*Exercise inputs*.
· · · ·
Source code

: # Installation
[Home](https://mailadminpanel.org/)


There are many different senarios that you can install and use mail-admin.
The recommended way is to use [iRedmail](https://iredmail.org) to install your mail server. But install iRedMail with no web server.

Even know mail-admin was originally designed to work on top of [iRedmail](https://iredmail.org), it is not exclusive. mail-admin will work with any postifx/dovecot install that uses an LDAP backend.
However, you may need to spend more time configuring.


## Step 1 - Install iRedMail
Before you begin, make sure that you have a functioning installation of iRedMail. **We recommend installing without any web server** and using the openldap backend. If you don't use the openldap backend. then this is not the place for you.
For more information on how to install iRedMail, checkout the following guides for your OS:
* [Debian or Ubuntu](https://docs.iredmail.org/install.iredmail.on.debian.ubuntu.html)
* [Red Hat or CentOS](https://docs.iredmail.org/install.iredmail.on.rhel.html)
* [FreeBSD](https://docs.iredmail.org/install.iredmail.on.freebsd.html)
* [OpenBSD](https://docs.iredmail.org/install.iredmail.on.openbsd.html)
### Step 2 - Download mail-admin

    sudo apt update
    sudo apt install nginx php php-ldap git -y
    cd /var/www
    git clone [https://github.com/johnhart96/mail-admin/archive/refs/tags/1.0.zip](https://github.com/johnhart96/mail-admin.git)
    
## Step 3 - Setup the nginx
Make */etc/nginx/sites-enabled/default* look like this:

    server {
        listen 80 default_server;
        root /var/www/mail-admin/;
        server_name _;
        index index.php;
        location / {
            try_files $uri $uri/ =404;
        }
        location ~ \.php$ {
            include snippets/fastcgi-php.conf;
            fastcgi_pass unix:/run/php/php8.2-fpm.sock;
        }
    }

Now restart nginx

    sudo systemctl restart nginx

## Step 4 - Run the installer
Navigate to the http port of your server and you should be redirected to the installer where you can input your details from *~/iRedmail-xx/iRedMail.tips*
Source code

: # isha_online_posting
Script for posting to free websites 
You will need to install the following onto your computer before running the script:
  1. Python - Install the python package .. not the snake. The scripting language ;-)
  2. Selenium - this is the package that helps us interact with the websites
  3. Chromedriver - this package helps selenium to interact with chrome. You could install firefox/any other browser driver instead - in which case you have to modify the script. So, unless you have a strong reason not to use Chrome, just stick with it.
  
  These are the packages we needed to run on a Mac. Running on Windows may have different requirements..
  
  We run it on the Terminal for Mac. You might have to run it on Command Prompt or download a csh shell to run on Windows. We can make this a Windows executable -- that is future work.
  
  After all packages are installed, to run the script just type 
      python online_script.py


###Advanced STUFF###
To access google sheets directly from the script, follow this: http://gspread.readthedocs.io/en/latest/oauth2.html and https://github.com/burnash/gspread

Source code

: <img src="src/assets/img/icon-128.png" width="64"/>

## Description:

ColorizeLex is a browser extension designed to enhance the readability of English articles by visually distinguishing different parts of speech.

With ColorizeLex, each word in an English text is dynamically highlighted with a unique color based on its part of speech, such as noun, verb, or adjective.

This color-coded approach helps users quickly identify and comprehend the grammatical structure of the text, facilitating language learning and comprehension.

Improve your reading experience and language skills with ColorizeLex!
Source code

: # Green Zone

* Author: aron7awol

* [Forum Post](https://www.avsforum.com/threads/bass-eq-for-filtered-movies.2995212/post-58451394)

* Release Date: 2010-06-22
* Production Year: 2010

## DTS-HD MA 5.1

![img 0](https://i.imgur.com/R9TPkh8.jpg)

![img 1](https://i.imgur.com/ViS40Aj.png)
· · · ·
*What you need to do*. Look through the entries above and quote exactly the lines from the line with "location ~ \.php$" to the line with "## Step 4 - Run the installer", counting both of those lines.

*Expected answer*.
        location ~ \.php$ {
            include snippets/fastcgi-php.conf;
            fastcgi_pass unix:/run/php/php8.2-fpm.sock;
        }
    }

Now restart nginx

    sudo systemctl restart nginx

## Step 4 - Run the installer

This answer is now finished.